═══ PROVIDED RECORDS ═══

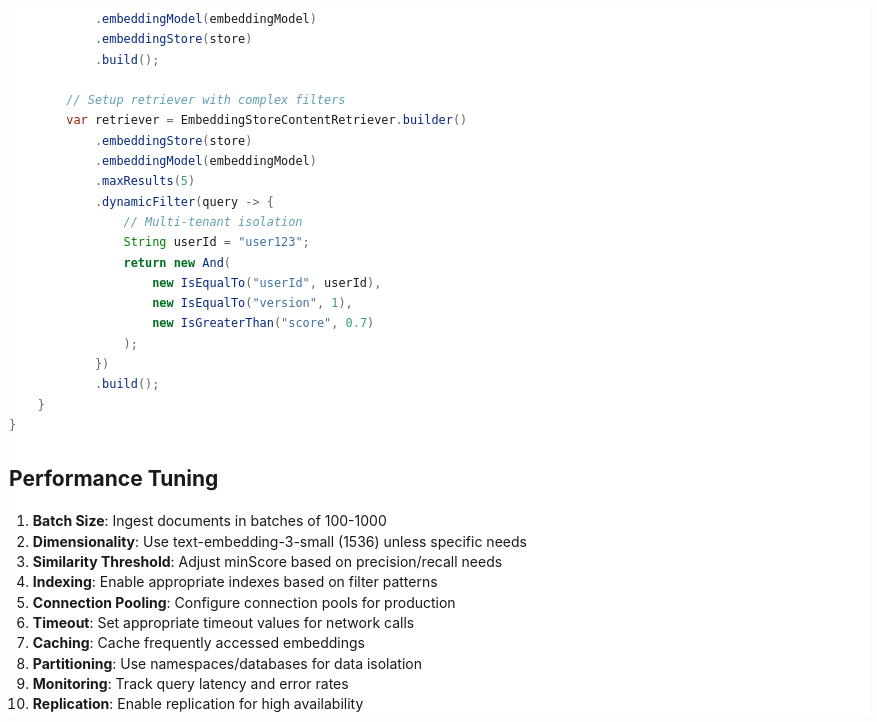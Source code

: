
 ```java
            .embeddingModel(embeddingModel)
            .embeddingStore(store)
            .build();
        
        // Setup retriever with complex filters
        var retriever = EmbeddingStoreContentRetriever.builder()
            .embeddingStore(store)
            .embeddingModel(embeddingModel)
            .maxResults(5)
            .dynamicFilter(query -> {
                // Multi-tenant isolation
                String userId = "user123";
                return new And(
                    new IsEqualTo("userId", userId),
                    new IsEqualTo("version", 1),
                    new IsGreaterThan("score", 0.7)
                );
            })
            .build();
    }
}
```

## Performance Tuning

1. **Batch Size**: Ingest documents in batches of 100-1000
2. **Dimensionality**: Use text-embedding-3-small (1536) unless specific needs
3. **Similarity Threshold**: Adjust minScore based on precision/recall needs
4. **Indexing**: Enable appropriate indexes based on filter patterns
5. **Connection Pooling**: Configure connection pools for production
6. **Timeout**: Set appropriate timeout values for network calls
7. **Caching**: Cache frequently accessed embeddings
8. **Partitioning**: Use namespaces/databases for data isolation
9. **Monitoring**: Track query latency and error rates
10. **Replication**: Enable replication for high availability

═══
═══ PROVIDED RECORDS ═══

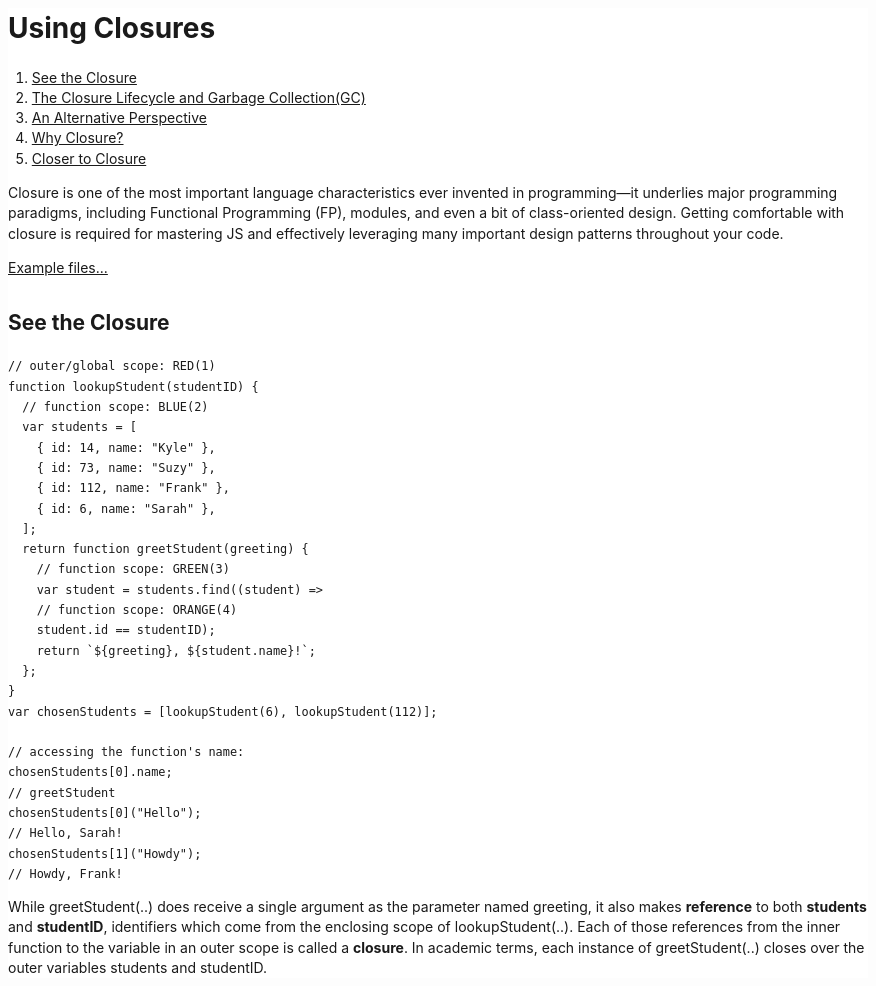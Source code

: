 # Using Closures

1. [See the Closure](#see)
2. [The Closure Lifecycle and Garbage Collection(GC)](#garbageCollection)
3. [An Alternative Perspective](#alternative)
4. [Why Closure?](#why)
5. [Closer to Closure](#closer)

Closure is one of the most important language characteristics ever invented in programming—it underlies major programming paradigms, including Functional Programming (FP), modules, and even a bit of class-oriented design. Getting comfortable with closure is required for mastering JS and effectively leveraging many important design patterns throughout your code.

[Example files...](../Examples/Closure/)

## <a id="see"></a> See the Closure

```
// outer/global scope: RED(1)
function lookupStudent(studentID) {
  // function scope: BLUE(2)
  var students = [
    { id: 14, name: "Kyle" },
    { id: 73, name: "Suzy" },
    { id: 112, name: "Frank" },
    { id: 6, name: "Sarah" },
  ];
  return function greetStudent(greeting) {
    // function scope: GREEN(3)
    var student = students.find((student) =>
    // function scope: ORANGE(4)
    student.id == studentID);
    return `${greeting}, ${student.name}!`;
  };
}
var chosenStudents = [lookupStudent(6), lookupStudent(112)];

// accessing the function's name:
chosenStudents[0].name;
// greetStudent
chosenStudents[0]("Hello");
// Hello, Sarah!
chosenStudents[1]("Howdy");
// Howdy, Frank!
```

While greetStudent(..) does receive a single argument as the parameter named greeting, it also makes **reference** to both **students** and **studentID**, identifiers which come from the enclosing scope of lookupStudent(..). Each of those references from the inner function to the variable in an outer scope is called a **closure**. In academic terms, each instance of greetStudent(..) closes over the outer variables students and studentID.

═══

GOAL OF THE EXERCISE » Return the lines of the listing where the string "based" appears.

YOUR SOLUTION »
3. **Similarity Threshold**: Adjust minScore based on precision/recall needs
4. **Indexing**: Enable appropriate indexes based on filter patterns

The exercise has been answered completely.